The most politically balanced student body among three of the top schools in Utah was at Brigham Young University, according to a new survey from the Center for the Study of Partisanship and Ideology. Of the three Utah universities included in the survey, Utah State University had the most conservative student body, while the University of Utah’s students tilted more to the left. 

The study, released earlier this month, ranked 159 of the top U.S. schools according to the political and ideological diversity of their students. The findings were based on 2020 and 2021 surveys of 57,000 undergraduate students in the U.S. conducted by the Foundation for Individual Rights and Expression, which advocates for free speech on college campuses.

Unsurprisingly, colleges students in the U.S. tend to be more liberal than Americans as a whole, with significantly fewer conservative students at liberal arts and Ivy League schools. “Democrats outnumber Republicans by a 55-23% margin on campus, and liberals outnumber conservatives 53-21%,” the study says. “Elite students are thus two-thirds more Democratic and twice as liberal as the American population.”

Only 10-15% of students at Ivy League schools identify as conservative, while 60-75% identify as liberal.

The most politically diverse school in the nation, according to the study, is the University of Arkansas, while Smith College in Massachusetts came in last. At Smith, only 1% of students identified as conservative, according to the study. Student bodies at public universities – especially large, flagship schools – were more likely to be politically balanced, although most are still more liberal than the general population.

BYU ranked as the 26th most politically balanced university in the survey, while USU came in 44th and the U. ranked 45th.

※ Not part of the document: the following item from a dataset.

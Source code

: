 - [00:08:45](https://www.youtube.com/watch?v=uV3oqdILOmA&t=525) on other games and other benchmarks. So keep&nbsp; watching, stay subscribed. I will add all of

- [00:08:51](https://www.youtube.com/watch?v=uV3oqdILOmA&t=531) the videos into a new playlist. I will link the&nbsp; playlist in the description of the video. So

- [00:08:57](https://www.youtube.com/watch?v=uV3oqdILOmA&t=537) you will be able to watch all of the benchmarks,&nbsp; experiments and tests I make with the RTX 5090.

Utah’s top schools had some of the most conservative student bodies in the survey, with USU ranked second and BYU ranked third for the number of students identifying as conservative.

Previous rankings on the relative conservatism of college campuses showed differing results, with Niche, an education analytics organization, ranking BYU the most conservative college in America, with BYU Idaho at 6th, and Utah State coming in 9th. BYU Idaho was not included in the CSPI study. But a Princeton Review top 25 list of conservative campuses, based on student ratings, didn’t include BYU or USU, but ranked the U. as 9th most conservative.

The latest study by CSPI used data based on students’ own reporting of their political ideology and political party membership. That study showed:

  • BYU’s student body was 32% liberal, 20% moderate and 48% conservative, with 30% of students identifying as Democrats and 49% as Republicans. 
  • At USU, 49% of students identified as conservative, compared to 21% moderate and 30% liberal, while 30% said they were Democrats and 51% Republicans. 
  • Among students at the U., 51% of students identified as liberal, with 26% choosing moderate and 23% conservative, while 49% of students said they were Democrats and 24% Republicans. 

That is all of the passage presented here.